What you need to do: Return all of the data verbatim, dropping any picture.
:: Task inputs
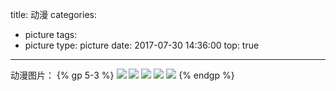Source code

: title: 动漫
categories:
  - picture
tags:
  - picture
type: picture
date: 2017-07-30 14:36:00
top: true
---
动漫图片：
{% gp 5-3 %}
![](http://oisa91ton.bkt.clouddn.com/2017-08-01_chinajoy1.jpg)
![](http://oisa91ton.bkt.clouddn.com/2017-08-01_chinajoy2.jpg)
![](http://oisa91ton.bkt.clouddn.com/2017-08-01_chinajoy3.jpg)
![](http://oisa91ton.bkt.clouddn.com/2017-08-01_chinajoy4.jpg)
![](http://oisa91ton.bkt.clouddn.com/2017-08-01_chinajoy5.jpg)
{% endgp %}
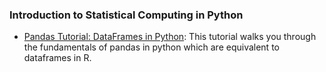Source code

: ### Introduction to Statistical Computing in Python

* [Pandas Tutorial: DataFrames in Python](https://www.datacamp.com/community/tutorials/pandas-tutorial-dataframe-python): This tutorial walks you through the fundamentals of pandas in python which are equivalent to dataframes in R.
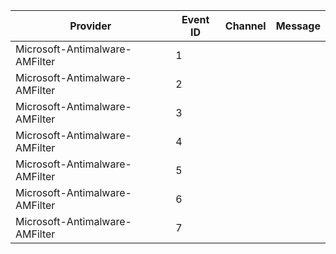 Provider                        |  Event ID  |  Channel  |  Message
--------------------------------|------------|-----------|---------
Microsoft-Antimalware-AMFilter  |  1         |           |
Microsoft-Antimalware-AMFilter  |  2         |           |
Microsoft-Antimalware-AMFilter  |  3         |           |
Microsoft-Antimalware-AMFilter  |  4         |           |
Microsoft-Antimalware-AMFilter  |  5         |           |
Microsoft-Antimalware-AMFilter  |  6         |           |
Microsoft-Antimalware-AMFilter  |  7         |           |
::::
Expected answer:
Source code

: title: 动漫
categories:
  - picture
tags:
  - picture
type: picture
date: 2017-07-30 14:36:00
top: true
---
动漫图片：
{% gp 5-3 %}
![](http://oisa91ton.bkt.clouddn.com/2017-08-01_chinajoy1.jpg)
![](http://oisa91ton.bkt.clouddn.com/2017-08-01_chinajoy2.jpg)
![](http://oisa91ton.bkt.clouddn.com/2017-08-01_chinajoy3.jpg)
![](http://oisa91ton.bkt.clouddn.com/2017-08-01_chinajoy4.jpg)
![](http://oisa91ton.bkt.clouddn.com/2017-08-01_chinajoy5.jpg)
{% endgp %}
Source code

: ### Introduction to Statistical Computing in Python

* [Pandas Tutorial: DataFrames in Python](https://www.datacamp.com/community/tutorials/pandas-tutorial-dataframe-python): This tutorial walks you through the fundamentals of pandas in python which are equivalent to dataframes in R.
 Provider                        |  Event ID  |  Channel  |  Message
--------------------------------|------------|-----------|---------
Microsoft-Antimalware-AMFilter  |  1         |           |
Microsoft-Antimalware-AMFilter  |  2         |           |
Microsoft-Antimalware-AMFilter  |  3         |           |
Microsoft-Antimalware-AMFilter  |  4         |           |
Microsoft-Antimalware-AMFilter  |  5         |           |
Microsoft-Antimalware-AMFilter  |  6         |           |
Microsoft-Antimalware-AMFilter  |  7         |           |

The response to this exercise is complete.